(Records contained in a dataset)

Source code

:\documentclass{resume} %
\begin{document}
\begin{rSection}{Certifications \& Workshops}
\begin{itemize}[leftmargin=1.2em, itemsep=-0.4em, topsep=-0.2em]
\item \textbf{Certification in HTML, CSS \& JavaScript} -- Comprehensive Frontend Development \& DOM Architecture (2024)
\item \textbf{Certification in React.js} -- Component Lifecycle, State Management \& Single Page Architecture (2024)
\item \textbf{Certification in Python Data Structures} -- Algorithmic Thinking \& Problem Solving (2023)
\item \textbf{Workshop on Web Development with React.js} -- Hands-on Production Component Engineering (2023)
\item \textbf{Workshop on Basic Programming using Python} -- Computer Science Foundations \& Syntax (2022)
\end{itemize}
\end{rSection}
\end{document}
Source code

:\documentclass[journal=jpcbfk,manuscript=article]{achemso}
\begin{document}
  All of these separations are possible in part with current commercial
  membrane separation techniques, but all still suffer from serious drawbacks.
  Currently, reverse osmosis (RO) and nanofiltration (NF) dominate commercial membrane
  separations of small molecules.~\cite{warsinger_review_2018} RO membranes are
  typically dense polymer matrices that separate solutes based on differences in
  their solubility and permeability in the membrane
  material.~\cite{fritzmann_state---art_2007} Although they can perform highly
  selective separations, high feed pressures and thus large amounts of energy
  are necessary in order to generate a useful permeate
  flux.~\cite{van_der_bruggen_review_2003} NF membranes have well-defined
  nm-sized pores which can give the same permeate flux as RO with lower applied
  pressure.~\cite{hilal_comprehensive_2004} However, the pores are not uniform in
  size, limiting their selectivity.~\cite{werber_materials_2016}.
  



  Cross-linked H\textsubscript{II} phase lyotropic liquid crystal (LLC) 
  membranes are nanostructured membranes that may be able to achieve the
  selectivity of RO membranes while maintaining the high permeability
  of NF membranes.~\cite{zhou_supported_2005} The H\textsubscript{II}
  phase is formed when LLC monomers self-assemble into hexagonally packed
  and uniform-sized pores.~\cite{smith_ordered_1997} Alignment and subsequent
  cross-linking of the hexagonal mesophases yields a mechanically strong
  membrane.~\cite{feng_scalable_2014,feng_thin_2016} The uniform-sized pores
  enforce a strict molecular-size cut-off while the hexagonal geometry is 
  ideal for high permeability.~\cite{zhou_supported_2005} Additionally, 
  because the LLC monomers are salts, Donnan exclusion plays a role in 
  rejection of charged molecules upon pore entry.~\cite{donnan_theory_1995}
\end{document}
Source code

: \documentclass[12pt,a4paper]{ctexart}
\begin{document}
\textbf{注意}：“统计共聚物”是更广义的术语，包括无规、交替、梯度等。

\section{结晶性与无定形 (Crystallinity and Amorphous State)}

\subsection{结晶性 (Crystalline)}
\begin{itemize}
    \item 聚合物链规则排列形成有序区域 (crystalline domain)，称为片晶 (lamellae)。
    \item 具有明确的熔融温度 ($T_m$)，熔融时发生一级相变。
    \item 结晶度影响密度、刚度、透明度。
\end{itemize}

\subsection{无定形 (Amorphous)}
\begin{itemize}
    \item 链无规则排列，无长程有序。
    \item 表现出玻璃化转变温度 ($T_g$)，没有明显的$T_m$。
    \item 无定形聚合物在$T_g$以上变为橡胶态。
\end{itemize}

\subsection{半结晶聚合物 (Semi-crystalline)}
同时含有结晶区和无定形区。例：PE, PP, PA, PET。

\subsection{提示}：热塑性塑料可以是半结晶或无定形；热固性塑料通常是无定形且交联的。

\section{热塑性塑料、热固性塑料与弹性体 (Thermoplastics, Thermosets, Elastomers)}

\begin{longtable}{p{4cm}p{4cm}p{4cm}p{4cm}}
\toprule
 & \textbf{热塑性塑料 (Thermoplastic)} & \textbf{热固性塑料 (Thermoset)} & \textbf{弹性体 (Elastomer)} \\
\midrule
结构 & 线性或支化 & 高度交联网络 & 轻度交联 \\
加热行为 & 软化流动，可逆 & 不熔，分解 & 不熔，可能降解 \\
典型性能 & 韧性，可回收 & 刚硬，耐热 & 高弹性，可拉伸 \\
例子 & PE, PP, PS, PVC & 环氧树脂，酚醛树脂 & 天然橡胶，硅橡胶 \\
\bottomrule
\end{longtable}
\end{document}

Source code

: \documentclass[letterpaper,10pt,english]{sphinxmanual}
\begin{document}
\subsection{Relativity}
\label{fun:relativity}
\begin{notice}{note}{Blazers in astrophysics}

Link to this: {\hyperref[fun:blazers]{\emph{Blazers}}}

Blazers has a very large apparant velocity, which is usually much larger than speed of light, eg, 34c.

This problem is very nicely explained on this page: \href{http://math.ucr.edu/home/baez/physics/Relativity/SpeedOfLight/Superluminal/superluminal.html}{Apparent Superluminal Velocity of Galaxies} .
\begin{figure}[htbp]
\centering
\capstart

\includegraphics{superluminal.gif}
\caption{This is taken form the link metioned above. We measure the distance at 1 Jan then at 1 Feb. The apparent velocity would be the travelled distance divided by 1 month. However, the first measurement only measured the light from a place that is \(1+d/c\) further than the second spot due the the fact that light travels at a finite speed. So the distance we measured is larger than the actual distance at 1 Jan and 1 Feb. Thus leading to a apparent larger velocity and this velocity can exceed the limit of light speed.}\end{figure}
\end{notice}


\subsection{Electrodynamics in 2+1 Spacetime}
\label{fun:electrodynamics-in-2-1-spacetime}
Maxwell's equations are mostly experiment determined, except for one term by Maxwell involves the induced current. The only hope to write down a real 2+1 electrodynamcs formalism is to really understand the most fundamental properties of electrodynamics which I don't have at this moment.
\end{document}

- _Task directions_: The lines to copy are those in the records above containing the word "with".

- _Task output_:
\item \textbf{Workshop on Web Development with React.js} -- Hands-on Production Component Engineering (2023)
  All of these separations are possible in part with current commercial
  nm-sized pores which can give the same permeate flux as RO with lower applied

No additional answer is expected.